Parallelize relevant portions of IR2Vec with OMP

IITH-Compilers / IR2Vec

Implementation of IR2Vec, published in ACM TACO

Other

80 stars 35 forks source link

Parallelize relevant portions of IR2Vec with OMP #101

Open svkeerthy opened 3 months ago

m-atalla commented 1 month ago

Hi, this seems like an interesting enhancement that I'd like to help out on.

I think its important to have a baseline to compare against for any potential improvements, is the TimeTaken experiment suitable for that? Further, is there a script I could use to generate time taken as in experiments/TimeTaken/TimeTaken_Algos.csv?

I'd be happy to add an additional benchmark as well, the SQLite Amalgamation might be an interesting option.

svkeerthy commented 1 month ago

Hi @m-atalla,

Apologies for the delay in response. We do not have a script for this yet. It would be great if you could help in this. SQLite Amalgamation is also very interesting and would be a valuable addition.
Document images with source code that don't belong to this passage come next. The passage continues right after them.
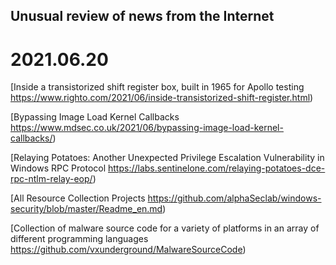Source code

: ## Unusual review of news from the Internet

# 2021.06.20

[Inside a transistorized shift register box, built in 1965 for Apollo testing  https://www.righto.com/2021/06/inside-transistorized-shift-register.html)

[Bypassing Image Load Kernel Callbacks https://www.mdsec.co.uk/2021/06/bypassing-image-load-kernel-callbacks/)

[Relaying Potatoes: Another Unexpected Privilege Escalation Vulnerability in Windows RPC Protocol https://labs.sentinelone.com/relaying-potatoes-dce-rpc-ntlm-relay-eop/)

[All Resource Collection Projects https://github.com/alphaSeclab/windows-security/blob/master/Readme_en.md)

[Collection of malware source code for a variety of platforms in an array of different programming languages https://github.com/vxunderground/MalwareSourceCode)
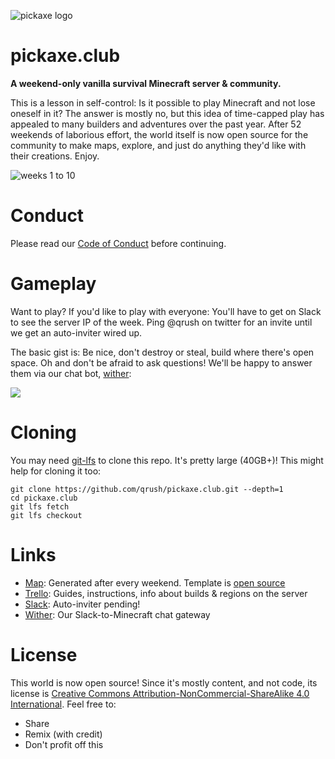 ![pickaxe logo](http://i.imgur.com/MRdm2rc.png)

# pickaxe.club

**A weekend-only vanilla survival Minecraft server & community.**

This is a lesson in self-control:
Is it possible to play Minecraft and not lose oneself in it? The answer is mostly no, but this idea of
time-capped play has appealed to many builders and adventures over the past year. After 52 weekends of 
laborious effort, the world itself is now open source for the community to make maps, explore, and just
do anything they'd like with their creations. Enjoy.

![weeks 1 to 10](http://i.imgur.com/U1XSxCZ.gif)

# Conduct

Please read our [Code of Conduct](https://github.com/qrush/Pickaxe-Code-Of-Conduct) before continuing.

# Gameplay

Want to play? If you'd like to play with everyone: You'll have to get on Slack to see the server IP of the week. Ping @qrush on twitter for an invite until we get an auto-inviter wired up.

The basic gist is: Be nice, don't destroy or steal, build where there's open space. Oh and don't be afraid to ask questions! We'll be happy to answer them via our chat bot, [wither](https://github.com/qrush/wither):

![](https://raw.githubusercontent.com/qrush/pickaxechat/master/gateway.gif)

# Cloning

You may need [git-lfs](https://git-lfs.github.com) to clone this repo. It's pretty large (40GB+)! This might help for cloning it too:

    git clone https://github.com/qrush/pickaxe.club.git --depth=1
    cd pickaxe.club
    git lfs fetch
    git lfs checkout
    
# Links

* [Map](http://www.pickaxe.club): Generated after every weekend. Template is [open source](https://github.com/qrush/www.pickaxe.club)
* [Trello](http://guide.pickaxe.club): Guides, instructions, info about builds & regions on the server
* [Slack](http://guide.pickaxe.club/): Auto-inviter pending!
* [Wither](https://github.com/qrush/wither): Our Slack-to-Minecraft chat gateway

# License

This world is now open source! Since it's mostly content, and not code, its license is [Creative Commons Attribution-NonCommercial-ShareAlike 4.0 International](http://creativecommons.org/licenses/by-nc-sa/4.0/). Feel free to:

* Share
* Remix (with credit)
* Don't profit off this
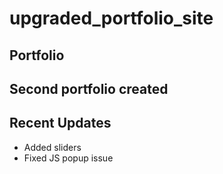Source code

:# upgraded_portfolio_site
## Portfolio

## Second portfolio created

## Recent Updates
  + Added sliders
  + Fixed JS popup issue
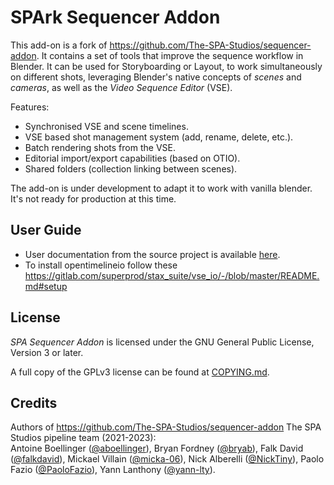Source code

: # SPArk Sequencer Addon

This add-on is a fork of https://github.com/The-SPA-Studios/sequencer-addon. It contains a set of tools that improve the sequence workflow in Blender.
It can be used for Storyboarding or Layout, to work simultaneously on different shots,
leveraging Blender's native concepts of _scenes_ and _cameras_, as well as the _Video Sequence Editor_ (VSE).

Features:
- Synchronised VSE and scene timelines.
- VSE based shot management system (add, rename, delete, etc.).
- Batch rendering shots from the VSE.
- Editorial import/export capabilities (based on OTIO).
- Shared folders (collection linking between scenes).

The add-on is under development to adapt it to work with vanilla blender. It's not ready for production at this time. 

## User Guide
- User documentation from the source project is available [here](https://the-spa-studios.github.io/blender-spa-userdoc/).
- To install opentimelineio follow these https://gitlab.com/superprod/stax_suite/vse_io/-/blob/master/README.md#setup

## License

_SPA Sequencer Addon_ is licensed under the GNU General Public License, Version 3 or later.

A full copy of the GPLv3 license can be found at [COPYING.md](./COPYING.md).

## Credits
Authors of https://github.com/The-SPA-Studios/sequencer-addon 
The SPA Studios pipeline team (2021-2023):  
Antoine Boellinger ([@aboellinger](https://github.com/aboellinger)), Bryan Fordney ([@bryab](https://github.com/bryab)), Falk David ([@falkdavid](https://github.com/falkdavid)), Mickael Villain ([@micka-06](https://github.com/micka-06)), Nick Alberelli ([@NickTiny](https://github.com/NickTiny)), Paolo Fazio ([@PaoloFazio](https://github.com/PaoloFazio)), Yann Lanthony ([@yann-lty](https://github.com/yann-lty)).

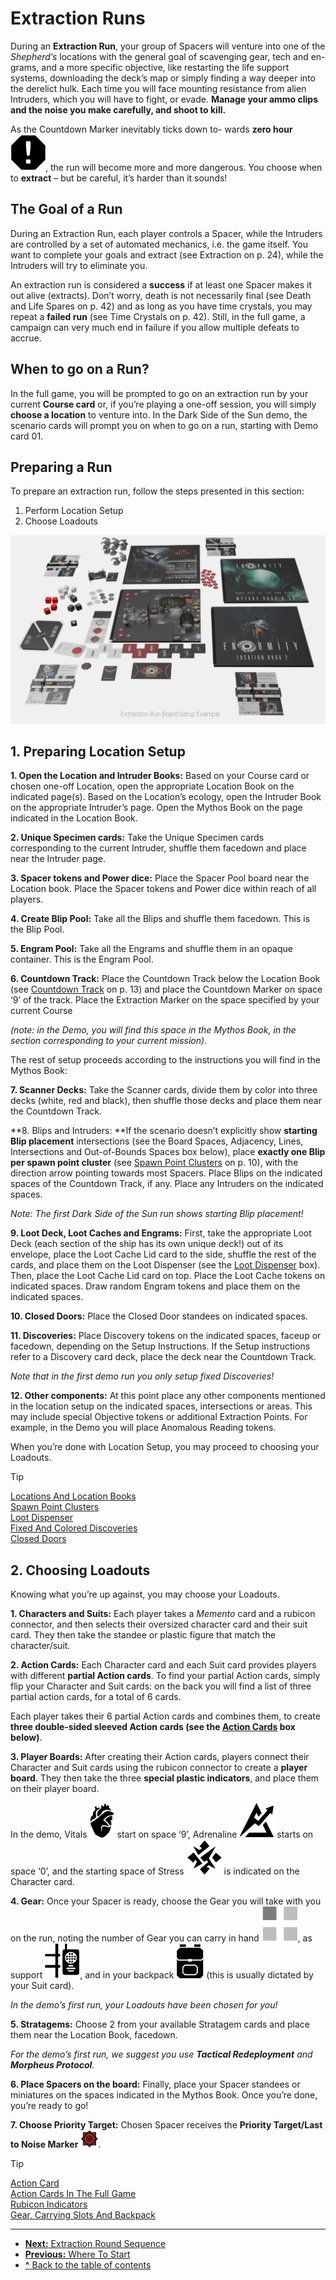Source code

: # Extraction Runs

During an **Extraction Run**, your group of Spacers
will venture into one of the *Shepherd’s* locations with
the general goal of scavenging gear, tech and en-
grams, and a more specific objective, like restarting
the life support systems, downloading the deck’s
map or simply finding a way deeper into the derelict
hulk. Each time you will face mounting resistance
from alien Intruders, which you will have to fight,
or evade. **Manage your ammo clips and the noise
you make carefully, and shoot to kill.**

As the Countdown Marker inevitably ticks down to-
wards **zero hour ![Zero Hour Icon](svg/icon-zero-hour.svg)**, the run will become more and
more dangerous. You choose when to **extract** – but
be careful, it’s harder than it sounds!

## The Goal of a Run

During an Extraction Run, each player controls
a Spacer, while the Intruders are controlled by a set
of automated mechanics, i.e. the game itself.
You want to complete your goals and extract (see
Extraction on p. 24), while the Intruders will try
to eliminate you.

An extraction run is considered a **success** if at least
one Spacer makes it out alive (extracts). Don’t worry,
death is not necessarily final (see Death and Life Spares
on p. 42) and as long as you have time crystals, you
may repeat a **failed run** (see Time Crystals on p. 42).
Still, in the full game, a campaign can very much end
in failure if you allow multiple defeats to accrue.

## When to go on a Run?

In the full game, you will be prompted to go on an
extraction run by your current **Course card** or, if
you’re playing a one-off session, you will simply
**choose a location** to venture into. In the Dark Side
of the Sun demo, the scenario cards will prompt you
on when to go on a run, starting with Demo card 01.

## Preparing a Run

To prepare an extraction run, follow the steps
presented in this section:

1. Perform Location Setup
2. Choose Loadouts

![Extraction Run Board Setup Example](img/setup-example.png)

## 1. Preparing Location Setup

**1. Open the Location and Intruder Books:** Based on
your Course card or chosen one-off Location, open
the appropriate Location Book on the indicated
page(s). Based on the Location’s ecology, open the
Intruder Book on the appropriate Intruder’s page.
Open the Mythos Book on the page indicated in the
Location Book.

**2. Unique Specimen cards:** Take the Unique
Specimen cards corresponding to the current
Intruder, shuffle them facedown and place near
the Intruder page.

**3. Spacer tokens and Power dice:** Place the Spacer
Pool board near the Location book. Place the Spacer
tokens and Power dice within reach of all players.

**4. Create Blip Pool:** Take all the Blips and shuffle
them facedown. This is the Blip Pool.

**5. Engram Pool:** Take all the Engrams and shuffle
them in an opaque container. This is the Engram Pool.

**6. Countdown Track:** Place the Countdown Track
below the Location Book (see [Countdown Track](countdown-track.md) on
p. 13) and place the Countdown Marker on space
‘9’ of the track. Place the Extraction Marker on the
space specified by your current Course 

*(note: in the Demo, you will find this space in the
Mythos Book, in the section corresponding
to your current mission)*.

The rest of setup proceeds according to the instructions you will find in the Mythos Book:

**7. Scanner Decks:** Take the Scanner cards, divide
them by color into three decks (white, red and black),
then shuffle those decks and place them near the
Countdown Track.

**8. Blips and Intruders: **If the scenario doesn’t explicitly show **starting Blip placement** intersections
(see the Board Spaces, Adjacency, Lines, Intersections and Out-of-Bounds Spaces box below), place
**exactly one Blip per spawn point cluster** (see
[Spawn Point Clusters](spawn-point-clusters.md) on p. 10), with the direction
arrow pointing towards most Spacers. Place Blips
on the indicated spaces of the Countdown Track,
if any. Place any Intruders on the indicated spaces.

*Note: The first Dark Side of the Sun run shows starting Blip
placement!*

**9. Loot Deck, Loot Caches and Engrams:** First,
take the appropriate Loot Deck (each section of the
ship has its own unique deck!) out of its envelope,
place the Loot Cache Lid card to the side, shuffle the
rest of the cards, and place them on the Loot Dispenser (see the [Loot Dispenser](loot-dispenser.md) box). Then, place the
Loot Cache Lid card on top. Place the Loot Cache
tokens on indicated spaces. Draw random Engram
tokens and place them on the indicated spaces.

**10. Closed Doors:** Place the Closed Door standees
on indicated spaces.

**11. Discoveries:** Place Discovery tokens on the
indicated spaces, faceup or facedown, depending
on the Setup Instructions. If the Setup instructions
refer to a Discovery card deck, place the deck near
the Countdown Track.

*Note that in the first demo run you only setup
fixed Discoveries!*

**12. Other components:** At this point place any other components mentioned in the location setup on
the indicated spaces, intersections or areas. This
may include special Objective tokens or additional
Extraction Points. For example, in the Demo you will
place Anomalous Reading tokens.

When you’re done with Location Setup, you may
proceed to choosing your Loadouts.

> [!TIP]  
> [Locations And Location Books](locations-and-location-books.md)  
> [Spawn Point Clusters](spawn-point-clusters.md)  
> [Loot Dispenser](loot-dispenser.md)  
> [Fixed And Colored Discoveries](fixed-and-colored-discoveries.md)  
> [Closed Doors](closed-doors.md)

## 2. Choosing Loadouts

Knowing what you’re up against, you may choose
your Loadouts.

**1. Characters and Suits:** Each player takes a *Memento* card and a rubicon connector, and then selects their oversized character card and their suit
card. They then take the standee or plastic figure
that match the character/suit.

**2. Action Cards:** Each Character card and each Suit
card provides players with different **partial Action
cards**. To find your partial Action cards, simply flip
your Character and Suit cards: on the back you will
find a list of three partial action cards, for a total of
6 cards.

Each player takes their 6 partial Action cards and
combines them, to create **three double-sided
sleeved Action cards (see the [Action Cards](action-card.md) box
below)**.

**3. Player Boards:** After creating their Action cards,
players connect their Character and Suit cards using the rubicon connector to create a **player board**.
They then take the three **special plastic indicators**, and place them on their player board.

In the demo, Vitals ![Vitals Icon](svg/icon-vitals.svg) start on space ‘9’, Adrenaline ![Adrenaline Icon](svg/icon-adrenaline.svg) 
starts on space ‘0’, and the starting space of
Stress ![Stress Icon](svg/icon-stress.svg) is indicated on the Character card.

**4. Gear:** Once your Spacer is ready, choose the
Gear you will take with you on the run, noting the
number of Gear you can carry in hand ![Hand Slots Icon](svg/icon-hand-slots.svg), as support ![Slots Icon](svg/icon-slots.svg "Slots"), and in your backpack ![Backpack Icon](svg/icon-backpack.svg "Slots") (this is usually dictated by your Suit card).

*In the demo’s first run, your Loadouts have been
chosen for you!*

**5. Stratagems:** Choose 2 from your available Stratagem cards and place them near the Location Book,
facedown.

*For the demo’s first run, we suggest you use **Tactical Redeployment** and **Morpheus Protocol**.*

**6. Place Spacers on the board:** Finally, place your
Spacer standees or miniatures on the spaces indicated in the Mythos Book. Once you’re done, you’re
ready to go!

**7. Choose Priority Target:** Chosen Spacer receives
the **Priority Target/Last to Noise Marker** ![Priority Target Icon](img/icon-target.png).

> [!TIP]  
> [Action Card](action-card.md)  
> [Action Cards In The Full Game](action-cards-in-the-full-game.md)  
> [Rubicon Indicators](rubicon-indicators.md)  
> [Gear, Carrying Slots And Backpack](gear-carrying-slots-and-backpack.md)

---
- [**Next:** Extraction Round Sequence](extraction-round-sequence.md)
- [**Previous:** Where To Start](where-to-start.md)
- [**^** Back to the table of contents](README.md)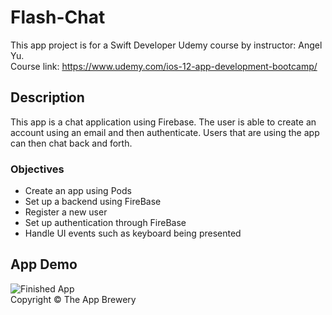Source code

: # Flash-Chat
This app project is for a Swift Developer Udemy course by instructor: Angel Yu.</br>
Course link: https://www.udemy.com/ios-12-app-development-bootcamp/

## Description
This app is a chat application using Firebase. The user is able to create an account using an email and then authenticate. Users that are using the app can then chat back and forth.

### Objectives
- Create an app using Pods
- Set up a backend using FireBase
- Register a new user
- Set up authentication through FireBase
- Handle UI events such as keyboard being presented

## App Demo
![Finished App](https://github.com/londonappbrewery/Images/blob/master/Flash%20Chat.gif)</br>
Copyright © The App Brewery
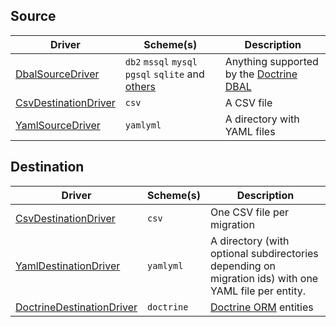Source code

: Source
------
<table>
    <thead>
        <tr>
            <th>Driver</th>
            <th>Scheme(s)</th>
            <th>Description</th>
        </tr>
    </thead>
    <tbody>
        <tr>
            <td><a href="Source/DbalSourceDriver">DbalSourceDriver</a></td>
            <td>
                <code>db2</code>
                <code>mssql</code>
                <code>mysql</code>
                <code>pgsql</code>
                <code>sqlite</code>
                and <a href="https://www.doctrine-project.org/projects/doctrine-dbal/en/current/reference/configuration.html#connecting-using-a-url">others</a>
            </td>
            <td>Anything supported by the <a href="https://www.doctrine-project.org/projects/doctrine-dbal/en/current/reference/introduction.html#introduction">Doctrine DBAL</a>
        </tr>
        <tr>
            <td><a href="Source/CsvSourceDriver">CsvDestinationDriver</a></td>
            <td><code>csv</code></td>
            <td>A CSV file</td>
        </tr>
        <tr>
            <td><a href="Source/YamlSourceDriver">YamlSourceDriver</a></td>
            <td><code>yaml</code><code>yml</code></td>
            <td>A directory with YAML files</td>
        </tr>
    </tbody>
</table>

Destination
-----------
<table>
    <thead>
        <tr>
            <th>Driver</th>
            <th>Scheme(s)</th>
            <th>Description</th>
        </tr>
    </thead>
    <tbody>
        <tr>
            <td><a href="Destination/CsvDestinationDriver">CsvDestinationDriver</a></td>
            <td><code>csv</code></td>
            <td>One CSV file per migration</td>
        </tr>
        <tr>
            <td><a href="Destination/YamlDestinationDriver">YamlDestinationDriver</a></td>
            <td><code>yaml</code><code>yml</code></td>
            <td>A directory (with optional subdirectories depending on migration ids) with one YAML file per entity.</td>
        </tr>
        <tr>
            <td><a href="Destination/DoctrineDestinationDriver">DoctrineDestinationDriver</a></td>
            <td><code>doctrine</code></td>
            <td><a href="https://www.doctrine-project.org/projects/doctrine-orm/en/current/index.html">Doctrine ORM</a> entities</td>
        </tr>
    </tbody>
</table>
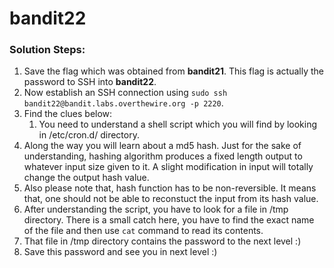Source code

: # bandit22

### Solution Steps:

1. Save the flag which was obtained from **bandit21**. This flag is actually the password to SSH into **bandit22**.
2. Now establish an SSH connection using `sudo ssh bandit22@bandit.labs.overthewire.org -p 2220`.
3. Find the clues below:
   1. You need to understand a shell script which you will find by looking in /etc/cron.d/ directory.
4. Along the way you will learn about a md5 hash. Just for the sake of understanding, hashing algorithm produces a fixed length output to whatever input size given to it. A slight modification in input will totally change the output hash value.
5. Also please note that, hash function has to be non-reversible. It means that, one should not be able to reconstuct the input from its hash value.
6. After understanding the script, you have to look for a file in /tmp directory. There is a small catch here, you have to find the exact name of the file and then use `cat` command to read its contents. 
7. That file in /tmp directory contains the password to the next level :)
8. Save this password and see you in next level :)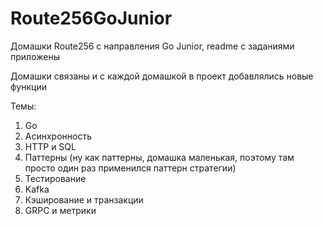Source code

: # Route256GoJunior  
  
Домашки Route256 с направления Go Junior, readme с заданиями приложены  
  
Домашки связаны и с каждой домашкой в проект добавлялись новые функции  
  
Темы:
1. Go
2. Асинхронность
3. HTTP и SQL
4. Паттерны (ну как паттерны, домашка маленькая, поэтому там просто один раз применился паттерн стратегии)
5. Тестирование
6. Kafka
7. Кэширование и транзакции
8. GRPC и метрики

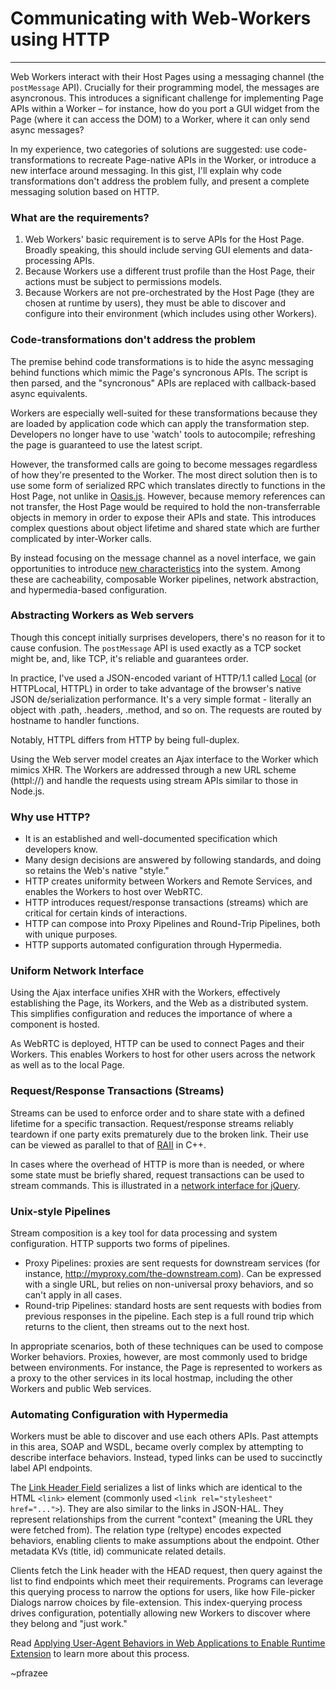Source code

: # Communicating with Web-Workers using HTTP

---

Web Workers interact with their Host Pages using a messaging channel (the `postMessage` API). Crucially for their programming model, the messages are asyncronous. This introduces a significant challenge for implementing Page APIs within a Worker &ndash; for instance, how do you port a GUI widget from the Page (where it can access the DOM) to a Worker, where it can only send async messages?

In my experience, two categories of solutions are suggested: use code-transformations to recreate Page-native APIs in the Worker, or introduce a new interface around messaging. In this gist, I'll explain why code transformations don't address the problem fully, and present a complete messaging solution based on HTTP.

### What are the requirements?

 1. Web Workers' basic requirement is to serve APIs for the Host Page. Broadly speaking, this should include serving GUI elements and data-processing APIs.
 2. Because Workers use a different trust profile than the Host Page, their actions must be subject to permissions models.
 3. Because Workers are not pre-orchestrated by the Host Page (they are chosen at runtime by users), they must be able to discover and configure into their environment (which includes using other Workers).

### Code-transformations don't address the problem

The premise behind code transformations is to hide the async messaging behind functions which mimic the Page's syncronous APIs. The script is then parsed, and the "syncronous" APIs are replaced with callback-based async equivalents.

Workers are especially well-suited for these transformations because they are loaded by application code which can apply the transformation step. Developers no longer have to use 'watch' tools to autocompile; refreshing the page is guaranteed to use the latest script.

However, the transformed calls are going to become messages regardless of how they're presented to the Worker. The most direct solution then is to use some form of serialized RPC which translates directly to functions in the Host Page, not unlike in [Oasis.js](http://oasisjs.com/). However, because memory references can not transfer, the Host Page would be required to hold the non-transferrable objects in memory in order to expose their APIs and state. This introduces complex questions about object lifetime and shared state which are further complicated by inter-Worker calls.

By instead focusing on the message channel as a novel interface, we gain opportunities to introduce [new characteristics](https://www.ics.uci.edu/~fielding/pubs/dissertation/rest_arch_style.htm) into the system. Among these are cacheability, composable Worker pipelines, network abstraction, and hypermedia-based configuration.

### Abstracting Workers as Web servers

Though this concept initially surprises developers, there's no reason for it to cause confusion. The `postMessage` API is used exactly as a TCP socket might be, and, like TCP, it's reliable and guarantees order.

In practice, I've used a JSON-encoded variant of HTTP/1.1 called [Local](https://grimwire.com/local) (or HTTPLocal, HTTPL) in order to take advantage of the browser's native JSON de/serialization performance. It's a very simple format - literally an object with .path, .headers, .method, and so on. The requests are routed by hostname to handler functions.

Notably, HTTPL differs from HTTP by being full-duplex.

Using the Web server model creates an Ajax interface to the Worker which mimics XHR. The Workers are addressed through a new URL scheme (httpl://) and handle the requests using stream APIs similar to those in Node.js.

### Why use HTTP?

 - It is an established and well-documented specification which developers know.
 - Many design decisions are answered by following standards, and doing so retains the Web's native "style."
 - HTTP creates uniformity between Workers and Remote Services, and enables the Workers to host over WebRTC.
 - HTTP introduces request/response transactions (streams) which are critical for certain kinds of interactions.
 - HTTP can compose into Proxy Pipelines and Round-Trip Pipelines, both with unique purposes.
 - HTTP supports automated configuration through Hypermedia.

### Uniform Network Interface

Using the Ajax interface unifies XHR with the Workers, effectively establishing the Page, its Workers, and the Web as a distributed system. This simplifies configuration and reduces the importance of where a component is hosted.

As WebRTC is deployed, HTTP can be used to connect Pages and their Workers. This enables Workers to host for other users across the network as well as to the local Page.

### Request/Response Transactions (Streams)

Streams can be used to enforce order and to share state with a defined lifetime for a specific transaction. Request/response streams reliably teardown if one party exits prematurely due to the broken link. Their use can be viewed as parallel to that of [RAII](http://en.wikipedia.org/wiki/Resource_Acquisition_Is_Initialization) in C++.

In cases where the overhead of HTTP is more than is needed, or where some state must be briefly shared, request transactions can be used to stream commands. This is illustrated in a [network interface for jQuery](https://github.com/pfraze/nquery).

### Unix-style Pipelines

Stream composition is a key tool for data processing and system configuration. HTTP supports two forms of pipelines.

 - Proxy Pipelines: proxies are sent requests for downstream services (for instance, http://myproxy.com/the-downstream.com). Can be expressed with a single URL, but relies on non-universal proxy behaviors, and so can't apply in all cases.
 - Round-trip Pipelines: standard hosts are sent requests with bodies from previous responses in the pipeline. Each step is a full round trip which returns to the client, then streams out to the next host.

In appropriate scenarios, both of these techniques can be used to compose Worker behaviors. Proxies, however, are most commonly used to bridge between environments. For instance, the Page is represented to workers as a proxy to the other services in its local hostmap, including the other Workers and public Web services.

### Automating Configuration with Hypermedia

Workers must be able to discover and use each others APIs. Past attempts in this area, SOAP and WSDL, became overly complex by attempting to describe interface behaviors. Instead, typed links can be used to succinctly label API endpoints.

The [Link Header Field](http://tools.ietf.org/html/rfc5988#section-5) serializes a list of links which are identical to the HTML `<link>` element (commonly used `<link rel="stylesheet" href="...">`). They are also similar to the links in JSON-HAL. They represent relationships from the current "context" (meaning the URL they were fetched from). The relation type (reltype) encodes expected behaviors, enabling clients to make assumptions about the endpoint. Other metadata KVs (title, id) communicate related details.

Clients fetch the Link header with the HEAD request, then query against the list to find endpoints which meet their requirements. Programs can leverage this querying process to narrow the options for users, like how File-picker Dialogs narrow choices by file-extension. This index-querying process drives configuration, potentially allowing new Workers to discover where they belong and "just work."

Read [Applying User-Agent Behaviors in Web Applications to Enable Runtime Extension](#docs/applying-user-agent-behaviors.md) to learn more about this process.

~pfrazee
We have started integrating OMP with IR2Vec (See #105, which is a work in progress).

Please feel free to reach out if you need any inputs or have further questions. Will be happy to help :)

Best, Venkat

m-atalla commented 2 weeks ago

Hi, I wanted to follow up with profiling info on SQLite benchmark now that its added!

I used Linux perf to get the profile data using the following commands:

$ perf record -g --call-graph dwarf build/bin/ir2vec --sym -level p ./src/test-suite/PE-benchmarks-llfiles-llvm17/sqlite3.ll -o sqlite.txt
$ perf script > /tmp/sym-perf.out

And I used the firefox profiler to analyze and upload the profile data which could be found here. From the call tree it seems that about 53% of the time is spent on parsing (not much could be done about it) and 44% is spent in IR2Vec_Symbolic::bb2Vec which should a good target for parallelism. Fortunately it looks like #105 is already making progress on it!

Similarly, I generated a profile for the flow-aware (FA) mode which could found here. The call tree shows the following functions IR2Vec_FA::solveInsts and IR2Vec_FA:func2Vec with 33% and 24% of the time respectively.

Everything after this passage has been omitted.